There are so many things to do and levers you can pull that it's essential to choose what you spend your time on deliberately. Otherwise, you'll spend all your time doing "stuff" but not necessarily moving your business forward.

What do you spend the majority of your time doing, in a given week?

I call this "keeping the plates spinning." All founders do this, although their actions change with the size of their businesses.

For example, today, I'm interviewing a developer, meeting with the development and operations teams, consulting with our lawyer, and assisting customers with our product. If there's any time left, I'll work on coding. This is the reality of being an entrepreneur, a constant juggling act to keep the business running smoothly.

What do you know now that you wish you knew when first starting your business?

Log storage is expensive and, therefore, not a product for everyone.
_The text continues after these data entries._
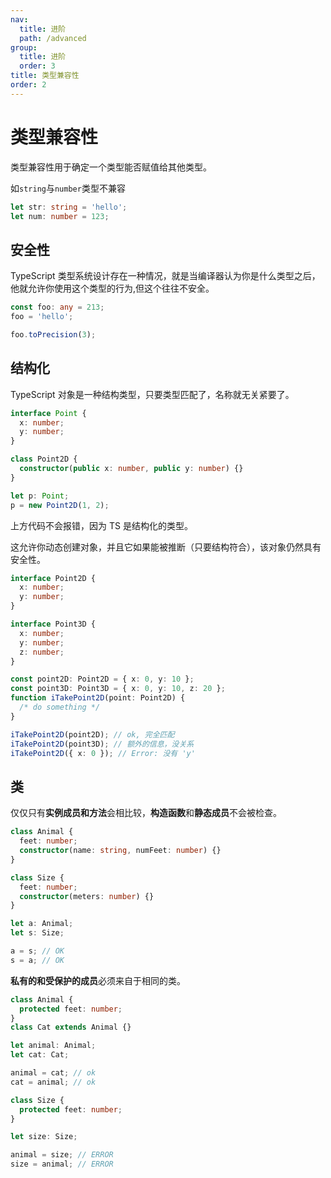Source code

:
 ```yaml
---
nav:
  title: 进阶
  path: /advanced
group:
  title: 进阶
  order: 3
title: 类型兼容性
order: 2
---
```


# 类型兼容性

类型兼容性用于确定一个类型能否赋值给其他类型。

如`string`与`number`类型不兼容

```ts
let str: string = 'hello';
let num: number = 123;
```

## 安全性

TypeScript 类型系统设计存在一种情况，就是当编译器认为你是什么类型之后，他就允许你使用这个类型的行为,但这个往往不安全。

```ts
const foo: any = 213;
foo = 'hello';

foo.toPrecision(3);
```

## 结构化

TypeScript 对象是一种结构类型，只要类型匹配了，名称就无关紧要了。

```ts
interface Point {
  x: number;
  y: number;
}

class Point2D {
  constructor(public x: number, public y: number) {}
}

let p: Point;
p = new Point2D(1, 2);
```

上方代码不会报错，因为 TS 是结构化的类型。

这允许你动态创建对象，并且它如果能被推断（只要结构符合），该对象仍然具有安全性。

```ts
interface Point2D {
  x: number;
  y: number;
}

interface Point3D {
  x: number;
  y: number;
  z: number;
}

const point2D: Point2D = { x: 0, y: 10 };
const point3D: Point3D = { x: 0, y: 10, z: 20 };
function iTakePoint2D(point: Point2D) {
  /* do something */
}

iTakePoint2D(point2D); // ok, 完全匹配
iTakePoint2D(point3D); // 额外的信息，没关系
iTakePoint2D({ x: 0 }); // Error: 没有 'y'
```

## 类

仅仅只有**实例成员和方法**会相比较，**构造函数**和**静态成员**不会被检查。

```ts
class Animal {
  feet: number;
  constructor(name: string, numFeet: number) {}
}

class Size {
  feet: number;
  constructor(meters: number) {}
}

let a: Animal;
let s: Size;

a = s; // OK
s = a; // OK
```

**私有的和受保护的成员**必须来自于相同的类。

```ts
class Animal {
  protected feet: number;
}
class Cat extends Animal {}

let animal: Animal;
let cat: Cat;

animal = cat; // ok
cat = animal; // ok

class Size {
  protected feet: number;
}

let size: Size;

animal = size; // ERROR
size = animal; // ERROR
```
Some hard costs will drive the price of your product up, and there is nothing you can do about it. Cost optimization can be an exciting engineering challenge, but it has limits.

What’s a big problem you’ve faced as a business owner and what were the emotions behind it?

It's not easy at all, and it's only glamorous if you are successful. Entrepreneurship implies operating in unchartered waters. That sometimes works, but it often doesn't. Many founders put their heart and soul into their businesses only to see them fail.

I even experienced this with Bugfender: finding the first customer took us so long that we were close to losing hope and abandoning the idea.

Even successful companies face continuous challenges: changes in market trends can tank a successful product, valuable team members may leave, or competitors may launch a massive marketing campaign to steal all your customers. Being an entrepreneur comes with many headaches.

What is your best advice for someone who feels completely stuck?

As a consultant, I have worked on a great deal of products, and I've never seen a business fail because the product was not good enough. It was always because they couldn't find enough customers.

Consider sales first: many good products can't find their way to customers, and so, as a business, they fail.